Assignment: Should the word "first" occur in a line of the records, copy that line.

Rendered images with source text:
▬▬▬
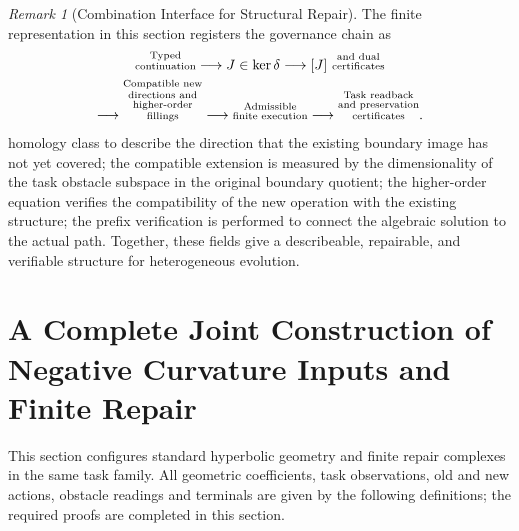 \documentclass[12pt,a4paper,openany,notitlepage]{report}
\theoremstyle{plain}
\theoremstyle{definition}
\theoremstyle{remark}
\newtheorem{remark}[theorem]{Remark}
\begin{document}
\begin{CJK*}
\begin{remark}
[Combination Interface for Structural Repair]\label{hgov:rem-interface}
The finite representation in this section registers the governance chain as \[
 \begin{gathered}
 \text{\shortstack[c]{\scriptsize Typed\\[-1pt]\scriptsize continuation}}
 \longrightarrow J\in\ker\delta
 \longrightarrow[J]\ \text{\shortstack[c]{\scriptsize and dual\\[-1pt]\scriptsize certificates}}\\
 \longrightarrow
 \text{\shortstack[c]{\scriptsize Compatible new\\[-1pt]\scriptsize directions and\\[-1pt]\scriptsize higher-order\\[-1pt]\scriptsize fillings}}
 \longrightarrow
 \text{\shortstack[c]{\scriptsize Admissible\\[-1pt]\scriptsize finite execution}}
 \longrightarrow
 \text{\shortstack[c]{\scriptsize Task readback\\[-1pt]\scriptsize and preservation\\[-1pt]\scriptsize certificates}}.
 \end{gathered}
\] homology class to describe the direction that the existing boundary image has not yet covered; the compatible extension is measured by the dimensionality of the task obstacle subspace in the original boundary quotient; the higher-order equation verifies the compatibility of the new operation with the existing structure; the prefix verification is performed to connect the algebraic solution to the actual path. Together, these fields give a describeable, repairable, and verifiable structure for heterogeneous evolution.\end{remark}


\chapter{A Complete Joint Construction of Negative Curvature Inputs and Finite Repair}
\label{exp:ch:joint}


\label{hgov:sec:joint}

This section configures standard hyperbolic geometry and finite repair complexes in the same task family. All geometric coefficients, task observations, old and new actions, obstacle readings and terminals are given by the following definitions; the required proofs are completed in this section.


\end{CJK*}
\end{document}
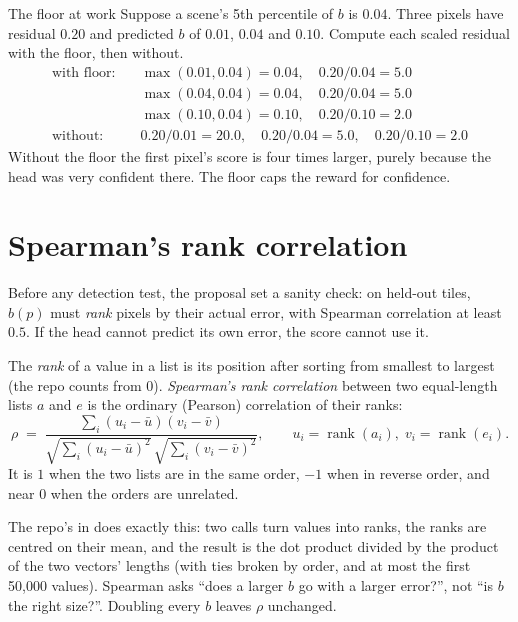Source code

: \begin{worked}[label={we:uncertainty:floor}]{The floor at work}
Suppose a scene's 5th percentile of $b$ is $0.04$. Three pixels have residual $0.20$ and predicted $b$ of
$0.01$, $0.04$ and $0.10$. Compute each scaled residual with the floor, then without.
\begin{align*}
\text{with floor:}\quad & \max(0.01,0.04)=0.04,\quad 0.20/0.04 = 5.0\\
& \max(0.04,0.04)=0.04,\quad 0.20/0.04 = 5.0\\
& \max(0.10,0.04)=0.10,\quad 0.20/0.10 = 2.0\\
\text{without:}\quad & 0.20/0.01 = 20.0,\quad 0.20/0.04 = 5.0,\quad 0.20/0.10=2.0
\end{align*}
Without the floor the first pixel's score is four times larger, purely because the head was very confident
there. The floor caps the reward for confidence.
\end{worked}

\section{Spearman's rank correlation}\label{sec:uncertainty:spearman}

Before any detection test, the proposal set a sanity check: on held-out tiles, $b(p)$ must \emph{rank}
pixels by their actual error, with Spearman correlation at least $0.5$. If the head cannot predict its own
error, the score cannot use it.

\begin{definition}
The \emph{rank} of a value in a list is its position after sorting from smallest to
largest (the repo counts from 0). \emph{Spearman's rank correlation}
\citep{spearman1904proof} between two equal-length lists $a$ and $e$ is the ordinary (Pearson) correlation of
their ranks:
\begin{equation}\label{eq:uncertainty:spearman}
\rho \;=\; \frac{\sum_i (u_i-\bar u)(v_i-\bar v)}{\sqrt{\sum_i (u_i-\bar u)^2}\,\sqrt{\sum_i(v_i-\bar v)^2}},
\qquad u_i=\operatorname{rank}(a_i),\; v_i=\operatorname{rank}(e_i).
\end{equation}
It is $1$ when the two lists are in the same order, $-1$ when in reverse order, and near $0$ when the orders are
unrelated.
\end{definition}

The repo's  in  does exactly this:
two  calls turn values into ranks, the ranks are centred on their mean, and the result is the dot
product divided by the product of the two vectors' lengths (with ties broken by order, and at most the first
50,000 values). Spearman asks ``does a larger $b$ go with a larger error?'', not ``is $b$ the right size?''.
Doubling every $b$ leaves $\rho$ unchanged.

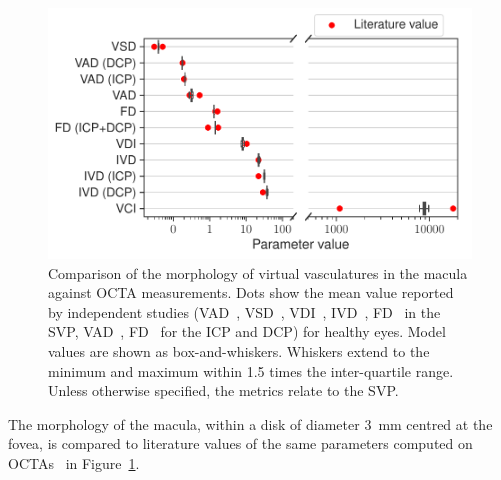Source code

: \documentclass[11pt,]{article}
\begin{document}
\begin{figure}[ht!]
  \centering
  \includegraphics[width=.75\textwidth]{Baseline_metrics}
  \caption{\label{fig:OCTAValidation}Comparison of the morphology of virtual vasculatures in the macula against OCTA measurements. Dots show the mean value reported by independent studies (VAD~\cite{Mehta_2019}, VSD~\cite{Mehta_2019}, VDI~\cite{Mehta_2020}, IVD~\cite{Liu_2021}, FD~\cite{Agarwal_2019,Ma2021} in the SVP, VAD~\cite{Chan2012}, FD~\cite{Agarwal_2019,Ma2021} for the ICP and DCP) for healthy eyes. Model values are shown as box-and-whiskers. Whiskers extend to the minimum and maximum within \SI{1.5}{} times the inter-quartile range. Unless otherwise specified, the metrics relate to the SVP.}  
\end{figure}

The morphology of the macula, within a disk of diameter \SI{3}{\mm} centred at the fovea, is compared to literature values of the same parameters computed on OCTAs~\cite{Chu2016,Liu_2021,Ma2021} in Figure~\ref{fig:OCTAValidation}.
\end{document}
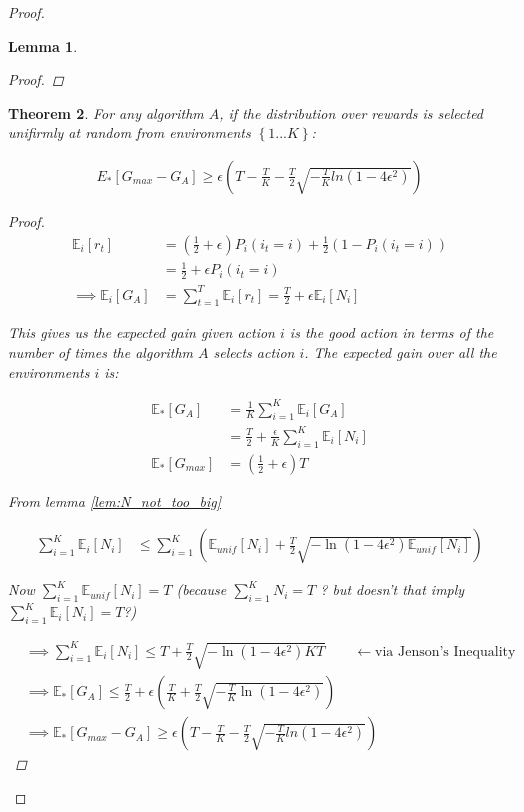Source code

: \documentclass{article}
\newcommand{\E}{\mathbb E}
\newcommand{\set}[1]{\left\{#1\right\}}
\newcommand{\eqn}[1]{\begin{align}#1\end{align}}
\renewcommand{\Pi}[1]{P_i\left( #1 \right)}
\newcommand{\Ei}[1]{\E_i\left[ #1 \right]}
\newcommand{\Eu}[1]{\E_{unif}\left[ #1 \right]}
\newcommand{\Es}[1]{\E_{*}\left[ #1 \right]}
\theoremstyle{plain}
\newtheorem{theorem}{Theorem}
\newtheorem{lemma}[theorem]{Lemma}
\theoremstyle{definition}
\begin{document}
\begin{proof}
\begin{lemma}
\begin{proof}
\end{proof}
\end{lemma}

\begin{theorem}
For any algorithm $A$, if the distribution over rewards is selected unifirmly at random from environments $\set{1...K}$:

\eqn {
E_*[G_{max} - G_A] \geq \epsilon\left(T - \frac{T}{K} - \frac{T}{2}\sqrt{-\frac{T}{K}ln(1-4\epsilon^2)}  \right) 
}

\begin{proof}

\eqn{
\Ei{r_t} &= \left(\frac{1}{2}+\epsilon \right)\Pi{i_t = i} + \frac{1}{2}\left(1-\Pi{i_t = i} \right) \\
& = \frac{1}{2} + \epsilon \Pi{i_t = i}\\
\implies \Ei{G_A} &= \sum_{t=1}^T \Ei{r_t} = \frac{T}{2}+\epsilon \Ei{N_i}
}

This gives us the expected gain given action $i$ is the good action in terms of the number of times the algorithm $A$ selects action $i$. The expected gain over all the environments $i$ is:

\eqn{
\Es{G_A} &= \frac{1}{K}\sum_{i=1}^K \Ei{G_A} \\
&= \frac{T}{2} + \frac{\epsilon}{K}\sum_{i=1}^K \Ei{N_i}\\
\Es{G_{max}} &= \left(\frac{1}{2}+\epsilon \right)T
}

From lemma \ref{lem:N_not_too_big}

\eqn{
\sum_{i=1}^K\Ei{N_i} & \leq \sum_{i=1}^K \left(\Eu{N_i}+ \frac{T}{2}\sqrt{-\ln({1-4\epsilon^2})\Eu{N_i}}\right)
}

Now $\sum_{i=1}^K\Eu{N_i} = T$ (because $\sum_{i=1}^K N_i = T$ ? but doesn't that imply $\sum_{i=1}^K\Ei{N_i} = T$?)

\eqn{
&\implies \sum_{i=1}^K\Ei{N_i} \leq T+ \frac{T}{2} \sqrt{-\ln(1-4\epsilon^2)KT} \qquad \leftarrow \text{via Jenson's Inequality} \\
&\implies \Es{G_A} \leq \frac{T}{2} + \epsilon\left(\frac{T}{K}+ \frac{T}{2} \sqrt{-\frac{T}{K}\ln(1-4\epsilon^2)} \right) \\ 
&\implies \Es{G_{max} - G_A} \geq \epsilon\left(T - \frac{T}{K} - \frac{T}{2}\sqrt{-\frac{T}{K}ln(1-4\epsilon^2)}  \right) 
}

\end{proof}



\end{theorem}


\end{proof}
\end{document}
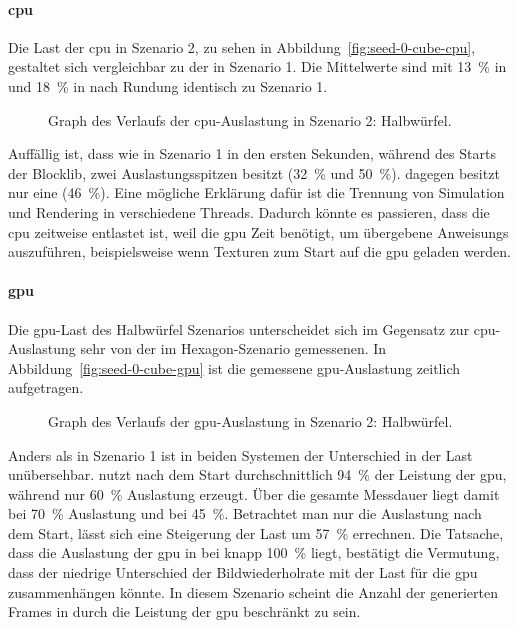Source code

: \paragraph{\ac{cpu}} Die Last der \ac{cpu} in Szenario 2, zu sehen in Abbildung~\vref{fig:seed-0-cube-cpu}, gestaltet sich vergleichbar zu der in Szenario 1. Die Mittelwerte sind mit \SI{13}{\percent} in \sysA{} und \SI{18}{\percent} in \sysB{} nach Rundung identisch zu Szenario 1.
\begin{figure}[!htb]
	\caption[Graph des Verlaufs der -Auslastung in Szenario 2: Halbwürfel.]{Graph des Verlaufs der \ac{cpu}-Auslastung in Szenario 2: Halbwürfel.}\label{fig:seed-0-cube-cpu}
\end{figure}
Auffällig ist, dass \sysB{} wie in Szenario 1 in den ersten Sekunden, während des Starts der Blocklib, zwei Auslastungsspitzen besitzt (\SI{32}{\percent} und \SI{50}{\percent}). \sysA{} dagegen besitzt nur eine (\SI{46}{\percent}). Eine mögliche Erklärung dafür ist die Trennung von Simulation und Rendering in verschiedene Threads. Dadurch könnte es passieren, dass die \ac{cpu} zeitweise  entlastet ist, weil die \ac{gpu} Zeit benötigt, um übergebene \glspl{Anweisung} auszuführen, beispielsweise wenn Texturen zum Start auf die \ac{gpu} geladen werden.

\paragraph{\ac{gpu}} Die \ac{gpu}-Last des Halbwürfel Szenarios unterscheidet sich im Gegensatz zur \ac{cpu}-Auslastung sehr von der im Hexagon-Szenario gemessenen. In Abbildung~\vref{fig:seed-0-cube-gpu} ist die gemessene \ac{gpu}-Auslastung zeitlich aufgetragen. 
\begin{figure}[!htb]
	\caption[Graph des Verlaufs der -Auslastung in Szenario 2: Halbwürfel.]{Graph des Verlaufs der \ac{gpu}-Auslastung in Szenario 2: Halbwürfel.}\label{fig:seed-0-cube-gpu}
\end{figure}

Anders als in Szenario 1 ist in beiden Systemen der Unterschied in der Last unübersehbar. \sysB{} nutzt nach dem Start durchschnittlich \SI{94}{\percent} der Leistung der \ac{gpu}, während \sysA{} nur \SI{60}{\percent} Auslastung erzeugt. Über die gesamte Messdauer liegt \sysB{} damit bei \SI{70}{\percent} Auslastung und \sysA{} bei \SI{45}{\percent}. Betrachtet man nur die Auslastung nach dem Start, lässt sich eine Steigerung der Last um \SI{57}{\percent} errechnen. Die Tatsache, dass die Auslastung der \ac{gpu} in \sysB{} bei knapp \SI{100}{\percent} liegt, bestätigt die Vermutung, dass der niedrige Unterschied der Bildwiederholrate mit der Last für die \ac{gpu} zusammenhängen könnte. In diesem Szenario scheint die Anzahl der generierten Frames in \sysB{} durch die Leistung der \ac{gpu} beschränkt zu sein.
▬▬▬
Written solution:
Without the floor the first pixel's score is four times larger, purely because the head was very confident
product divided by the product of the two vectors' lengths (with ties broken by order, and at most the first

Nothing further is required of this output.